A Thai girl carries belongings out of her flooded home in the southern province of Pattani November 2, 2010. Transport and communications were severed and tourists stranded on Wednesday after southern Thailand's worst flash floods in a decade forced flight cancellations and left a bustling city in deep water.

Credit: Reuters/Surapan Boonthanom/Files

HAT YAI, Thailand | Wed Nov 3, 2010 12:15pm IST

HAT YAI, Thailand (Reuters) - Transport and communications were severed and tourists stranded on Wednesday after southern Thailand's worst flash floods in a decade forced flight cancellations and left a bustling city in deep water.

There were no reports of deaths or injuries but water levels in some areas were reported as high as three metres (10 feet), with swathes of the region's commercial capital and rubber trade hub, Hat Yai, under water and residents stuck in their homes.

Airports at the tourist destinations Koh Samui and Krabi were closed for long periods and ferry services cancelled as the Department of Disaster Prevention and Mitigation warned of more downpours, rising sea levels and strong currents.

The floods took their toll on the region's important rubber industry, which accounts for 90 percent of Thailand's output, disrupting tapping and delaying shipments of smoked rubber sheet totalling about 50,000 tonnes, dealers said.

The Hat Yai rubber market was open but there was no business as suppliers and traders were unable to transport rubber sheet to sell there. Thailand is the world's biggest producer and exporter of rubber.

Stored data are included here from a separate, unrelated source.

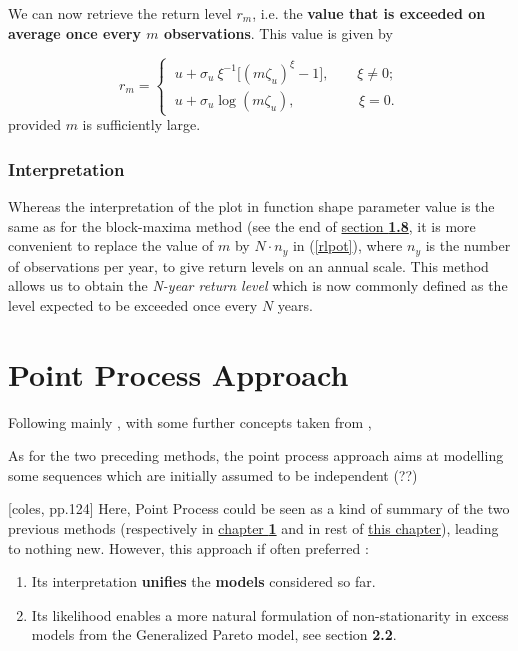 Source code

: \documentclass[11pt,a4paper,openany ]{book}
\begin{document}
We can now retrieve the return level $r_m$, i.e. the\textbf{ value that is exceeded on average once every $m$ observations}. 
This value is given by 

\begin{equation}\label{rlpot}
r_m=\begin{cases}
\ u+\sigma_u\ \xi^{-1}\Big[(m\zeta_u)^{\xi}-1\Big], \ \ \ \ \ \ \ \  \ \xi\neq 0;\\
\ u +\sigma_u \log(m\zeta_u), \ \ \ \ \ \ \ \ \  \ \ \ \ \ \ \quad \ \xi =0.
\end{cases}
\end{equation}
provided $m$ is sufficiently large.

\subsubsection*{Interpretation}

Whereas the interpretation of the plot in function shape parameter value is the same as for the block-maxima method  (see the end of \hyperref[rlplot]{section \textbf{1.8}}, it is more convenient to replace the value of $m$ by $N\cdot n_y$ in (\ref{rlpot}), where $n_y$ is the number of observations per year, to give return levels on an annual scale. This method allows us to obtain the\emph{ N-year return level} which is now commonly defined as the level expected to be exceeded once every $N$ years.


\section{Point Process Approach}\label{poissonproc}
Following mainly \cite{coles_introduction_2001}, with some further concepts taken from \cite{embrechts_modelling_1997} , 

As for the two preceding methods, the point process approach aims at modelling some sequences which are initially assumed to be independent (??)

[coles, pp.124] Here, Point Process could be seen as a kind of summary of the two previous methods (respectively in \hyperref[sec::1]{chapter \textbf{1}} and in rest of \hyperref[sec::2]{this chapter}), leading to nothing new. However, this approach if often preferred : %
\begin{enumerate}
	\item Its interpretation \textbf{unifies} the \textbf{models} considered so far.
	\item Its likelihood enables a more natural formulation of non-stationarity in excess models from the Generalized Pareto model, see section \textbf{2.2}.
\end{enumerate}
\end{document}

Hay Yai's mayor on Tuesday estimated more than 100,000 people were stranded in their homes and rescue officials said severed transport routes and strong sea currents were preventing food and aid from reaching victims.

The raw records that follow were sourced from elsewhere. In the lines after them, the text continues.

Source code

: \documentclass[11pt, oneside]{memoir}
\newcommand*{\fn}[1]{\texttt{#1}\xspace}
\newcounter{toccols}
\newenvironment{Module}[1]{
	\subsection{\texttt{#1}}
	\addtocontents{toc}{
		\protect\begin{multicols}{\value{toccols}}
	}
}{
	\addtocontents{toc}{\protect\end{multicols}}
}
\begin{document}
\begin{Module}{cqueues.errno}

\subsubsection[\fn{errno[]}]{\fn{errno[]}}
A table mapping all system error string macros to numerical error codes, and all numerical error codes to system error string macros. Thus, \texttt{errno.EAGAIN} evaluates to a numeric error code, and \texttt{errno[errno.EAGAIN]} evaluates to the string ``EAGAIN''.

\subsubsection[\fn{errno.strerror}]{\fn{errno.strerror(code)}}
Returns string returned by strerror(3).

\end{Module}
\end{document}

Prime Minister Abhisit Vejjajiva said help was on its way and expected water levels to recede.

"Help will start to trickle in today and should reach all by the end of today," he told reporters.

The Finance Ministry says flooding this year, which has also hit northeastern and central provinces, could cut economic growth by 0.2 percentage point. It said on Wednesday it was confident growth would reach 7 percent, despite the severe weather.

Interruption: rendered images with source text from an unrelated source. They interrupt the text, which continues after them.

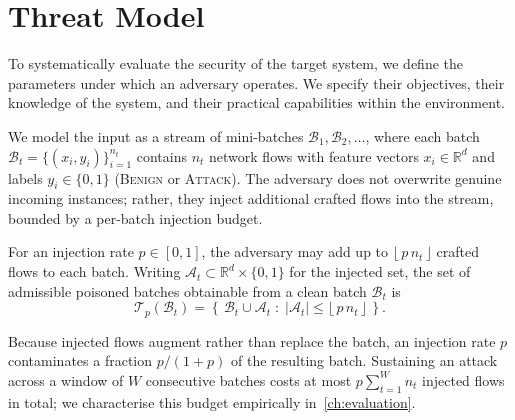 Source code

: \section{Threat Model}
To systematically evaluate the security of the target system, we define the parameters under which an adversary operates. We specify their objectives, their knowledge of the system, and their practical capabilities within the environment.

We model the input as a stream of mini-batches $\mathcal{B}_1, \mathcal{B}_2, \dots$, where each batch $\mathcal{B}_t = \{(x_i, y_i)\}_{i=1}^{n_t}$ contains $n_t$ network flows with feature vectors $x_i \in \mathbb{R}^{d}$ and labels $y_i \in \{0, 1\}$ (\textsc{Benign} or \textsc{Attack}). The adversary does not overwrite genuine incoming instances; rather, they inject additional crafted flows into the stream, bounded by a per-batch injection budget.

\begin{definition}
\label{def:injection_budget}
For an injection rate $p \in [0, 1]$, the adversary may add up to $\lfloor\,p\, n_t \,\rfloor$ crafted flows to each batch. Writing $\mathcal{A}_t \subset \mathbb{R}^{d} \times \{0, 1\}$ for the injected set, the set of admissible poisoned batches obtainable from a clean batch $\mathcal{B}_t$ is
\begin{equation}
  \mathcal{T}_p(\mathcal{B}_t) = \left\{\, \mathcal{B}_t \cup \mathcal{A}_t \;:\; \lvert \mathcal{A}_t \rvert \le \lfloor\,p\, n_t\,\rfloor \,\right\}.
  \label{eq:injection_budget}
\end{equation}
\end{definition}

Because injected flows augment rather than replace the batch, an injection rate $p$ contaminates a fraction $p / (1 + p)$ of the resulting batch. Sustaining an attack across a window of $W$ consecutive batches costs at most $p \sum_{t=1}^{W} n_t$ injected flows in total; we characterise this budget empirically in~\cref{ch:evaluation}.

Abhisit said he was confident 8 percent growth was still attainable.

"The Thai economy is stable with solid growth and sound fundamentals," he said.

The estimated death toll from flooding since Oct. 10 across a third of the country is 107.

There were no updated reports of damage or casualties from the country's south on Wednesday and medical officials were making efforts to move patients to other hospitals.

"Our main concern right now are patients with serious conditions. We are trying to find a way to evacuate them," said Atchariya Pangma, a medical inspector from the Emergency Medical Institute.

The government agreed on Monday to give 5,000 baht ($168) to more than 600,000 families affected by the floods, more than 3.7 million people in total out of a population of 67 million.